To do →
Print nothing but the lines below starting at the line that holds "- **Descripción**" and ending at the line that holds "Otros campos son", including both, each exactly as written.

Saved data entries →

####

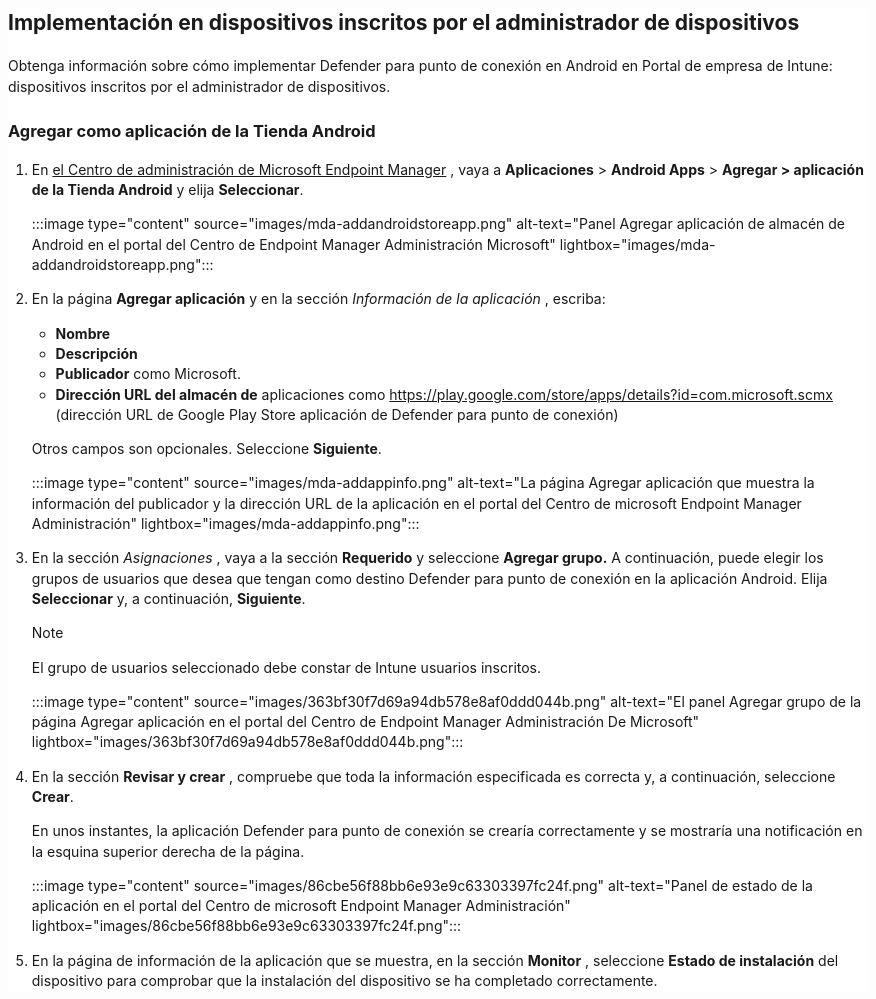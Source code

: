 ## <a name="deploy-on-device-administrator-enrolled-devices"></a>Implementación en dispositivos inscritos por el administrador de dispositivos

Obtenga información sobre cómo implementar Defender para punto de conexión en Android en Portal de empresa de Intune: dispositivos inscritos por el administrador de dispositivos.

### <a name="add-as-android-store-app"></a>Agregar como aplicación de la Tienda Android

1. En [el Centro de administración de Microsoft Endpoint Manager](https://go.microsoft.com/fwlink/?linkid=2109431) , vaya a **Aplicaciones** \> **Android Apps** \> **Agregar \> aplicación de la Tienda Android** y elija **Seleccionar**.

   :::image type="content" source="images/mda-addandroidstoreapp.png" alt-text="Panel Agregar aplicación de almacén de Android en el portal del Centro de Endpoint Manager Administración Microsoft"  lightbox="images/mda-addandroidstoreapp.png":::

2. En la página **Agregar aplicación** y en la sección *Información de la aplicación* , escriba:

   - **Nombre**
   - **Descripción**
   - **Publicador** como Microsoft.
   - **Dirección URL del almacén de** aplicaciones como https://play.google.com/store/apps/details?id=com.microsoft.scmx (dirección URL de Google Play Store aplicación de Defender para punto de conexión)

   Otros campos son opcionales. Seleccione **Siguiente**.

   :::image type="content" source="images/mda-addappinfo.png" alt-text="La página Agregar aplicación que muestra la información del publicador y la dirección URL de la aplicación en el portal del Centro de microsoft Endpoint Manager Administración" lightbox="images/mda-addappinfo.png":::

3. En la sección *Asignaciones* , vaya a la sección **Requerido** y seleccione **Agregar grupo.** A continuación, puede elegir los grupos de usuarios que desea que tengan como destino Defender para punto de conexión en la aplicación Android. Elija **Seleccionar** y, a continuación, **Siguiente**.

    > [!NOTE]
    > El grupo de usuarios seleccionado debe constar de Intune usuarios inscritos.
    >
    > :::image type="content" source="images/363bf30f7d69a94db578e8af0ddd044b.png" alt-text="El panel Agregar grupo de la página Agregar aplicación en el portal del Centro de Endpoint Manager Administración De Microsoft" lightbox="images/363bf30f7d69a94db578e8af0ddd044b.png":::

4. En la sección **Revisar y crear** , compruebe que toda la información especificada es correcta y, a continuación, seleccione **Crear**.

    En unos instantes, la aplicación Defender para punto de conexión se crearía correctamente y se mostraría una notificación en la esquina superior derecha de la página.

    :::image type="content" source="images/86cbe56f88bb6e93e9c63303397fc24f.png" alt-text="Panel de estado de la aplicación en el portal del Centro de microsoft Endpoint Manager Administración" lightbox="images/86cbe56f88bb6e93e9c63303397fc24f.png":::

5. En la página de información de la aplicación que se muestra, en la sección **Monitor** , seleccione **Estado de instalación** del dispositivo para comprobar que la instalación del dispositivo se ha completado correctamente.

####

Answer to the exercise →
   - **Descripción**
   - **Publicador** como Microsoft.
   - **Dirección URL del almacén de** aplicaciones como https://play.google.com/store/apps/details?id=com.microsoft.scmx (dirección URL de Google Play Store aplicación de Defender para punto de conexión)

   Otros campos son opcionales. Seleccione **Siguiente**.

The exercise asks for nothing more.